• Your task
Return only what lies between the first line of the entries and the line containing "Border Router as", both lines included.

⟨

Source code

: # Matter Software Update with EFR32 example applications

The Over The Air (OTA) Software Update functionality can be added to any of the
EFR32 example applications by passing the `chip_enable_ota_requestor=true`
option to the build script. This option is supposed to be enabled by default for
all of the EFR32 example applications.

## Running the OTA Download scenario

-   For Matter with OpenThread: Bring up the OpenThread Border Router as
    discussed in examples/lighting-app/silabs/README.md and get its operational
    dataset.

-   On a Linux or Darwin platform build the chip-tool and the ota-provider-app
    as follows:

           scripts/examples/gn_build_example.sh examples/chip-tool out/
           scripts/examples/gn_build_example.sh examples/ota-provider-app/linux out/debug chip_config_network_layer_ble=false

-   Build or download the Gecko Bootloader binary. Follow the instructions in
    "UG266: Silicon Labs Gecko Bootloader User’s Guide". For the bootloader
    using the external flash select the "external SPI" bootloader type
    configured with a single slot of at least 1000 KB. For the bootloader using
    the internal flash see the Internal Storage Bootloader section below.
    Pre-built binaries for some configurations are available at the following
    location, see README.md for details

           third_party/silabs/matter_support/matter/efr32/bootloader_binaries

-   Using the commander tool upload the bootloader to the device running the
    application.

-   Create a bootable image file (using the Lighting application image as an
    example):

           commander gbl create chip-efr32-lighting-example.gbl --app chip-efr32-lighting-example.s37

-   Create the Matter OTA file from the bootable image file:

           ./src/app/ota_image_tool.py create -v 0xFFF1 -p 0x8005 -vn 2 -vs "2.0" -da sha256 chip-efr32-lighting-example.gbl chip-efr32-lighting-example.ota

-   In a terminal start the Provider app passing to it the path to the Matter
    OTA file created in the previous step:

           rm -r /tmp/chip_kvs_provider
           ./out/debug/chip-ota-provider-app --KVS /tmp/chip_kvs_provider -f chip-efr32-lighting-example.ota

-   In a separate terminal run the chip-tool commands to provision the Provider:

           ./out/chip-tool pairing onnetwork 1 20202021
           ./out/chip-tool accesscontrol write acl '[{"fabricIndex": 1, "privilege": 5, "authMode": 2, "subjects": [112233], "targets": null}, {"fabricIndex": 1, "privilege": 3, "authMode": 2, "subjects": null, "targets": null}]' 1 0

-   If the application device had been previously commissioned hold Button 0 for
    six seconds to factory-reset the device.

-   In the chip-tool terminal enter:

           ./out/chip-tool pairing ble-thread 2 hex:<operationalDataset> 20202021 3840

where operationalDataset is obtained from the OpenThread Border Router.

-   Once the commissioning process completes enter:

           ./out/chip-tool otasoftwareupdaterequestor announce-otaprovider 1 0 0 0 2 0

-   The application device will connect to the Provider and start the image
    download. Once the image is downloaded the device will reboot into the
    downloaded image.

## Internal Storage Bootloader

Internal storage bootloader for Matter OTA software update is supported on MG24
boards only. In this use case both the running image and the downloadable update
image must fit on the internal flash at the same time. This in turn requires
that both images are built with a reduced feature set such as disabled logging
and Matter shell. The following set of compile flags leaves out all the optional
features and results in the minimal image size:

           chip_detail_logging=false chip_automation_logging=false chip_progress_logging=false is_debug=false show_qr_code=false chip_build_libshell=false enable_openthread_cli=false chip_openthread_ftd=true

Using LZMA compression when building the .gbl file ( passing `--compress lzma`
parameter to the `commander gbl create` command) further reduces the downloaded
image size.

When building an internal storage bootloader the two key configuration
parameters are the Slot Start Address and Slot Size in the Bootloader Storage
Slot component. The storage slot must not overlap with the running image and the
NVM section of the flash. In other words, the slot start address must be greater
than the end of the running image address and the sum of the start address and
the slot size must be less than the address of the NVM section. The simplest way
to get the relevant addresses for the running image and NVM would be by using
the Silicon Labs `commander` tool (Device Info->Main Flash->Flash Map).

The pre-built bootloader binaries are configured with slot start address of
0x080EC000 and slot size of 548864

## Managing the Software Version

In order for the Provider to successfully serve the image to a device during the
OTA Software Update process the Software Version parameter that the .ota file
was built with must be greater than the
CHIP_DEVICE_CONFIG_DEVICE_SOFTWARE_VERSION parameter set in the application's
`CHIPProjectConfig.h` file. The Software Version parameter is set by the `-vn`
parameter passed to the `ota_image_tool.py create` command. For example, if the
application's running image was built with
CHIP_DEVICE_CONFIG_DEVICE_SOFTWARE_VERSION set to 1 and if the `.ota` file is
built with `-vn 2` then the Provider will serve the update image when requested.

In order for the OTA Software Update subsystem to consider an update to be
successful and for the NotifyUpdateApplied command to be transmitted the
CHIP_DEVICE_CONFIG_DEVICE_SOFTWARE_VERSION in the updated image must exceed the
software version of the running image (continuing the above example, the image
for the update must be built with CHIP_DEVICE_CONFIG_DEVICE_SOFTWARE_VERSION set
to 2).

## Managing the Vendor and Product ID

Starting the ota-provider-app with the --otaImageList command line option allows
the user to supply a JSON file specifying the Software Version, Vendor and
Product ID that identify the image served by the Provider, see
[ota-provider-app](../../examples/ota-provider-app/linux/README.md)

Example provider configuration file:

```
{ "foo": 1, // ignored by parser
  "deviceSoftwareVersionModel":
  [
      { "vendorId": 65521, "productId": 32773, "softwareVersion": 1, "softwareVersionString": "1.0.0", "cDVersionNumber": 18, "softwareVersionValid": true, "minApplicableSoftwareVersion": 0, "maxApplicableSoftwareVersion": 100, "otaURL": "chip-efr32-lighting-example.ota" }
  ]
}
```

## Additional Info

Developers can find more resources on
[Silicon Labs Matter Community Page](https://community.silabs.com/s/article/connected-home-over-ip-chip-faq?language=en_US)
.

⟩

• Answer section
Source code

: # Matter Software Update with EFR32 example applications

The Over The Air (OTA) Software Update functionality can be added to any of the
EFR32 example applications by passing the `chip_enable_ota_requestor=true`
option to the build script. This option is supposed to be enabled by default for
all of the EFR32 example applications.

## Running the OTA Download scenario

-   For Matter with OpenThread: Bring up the OpenThread Border Router as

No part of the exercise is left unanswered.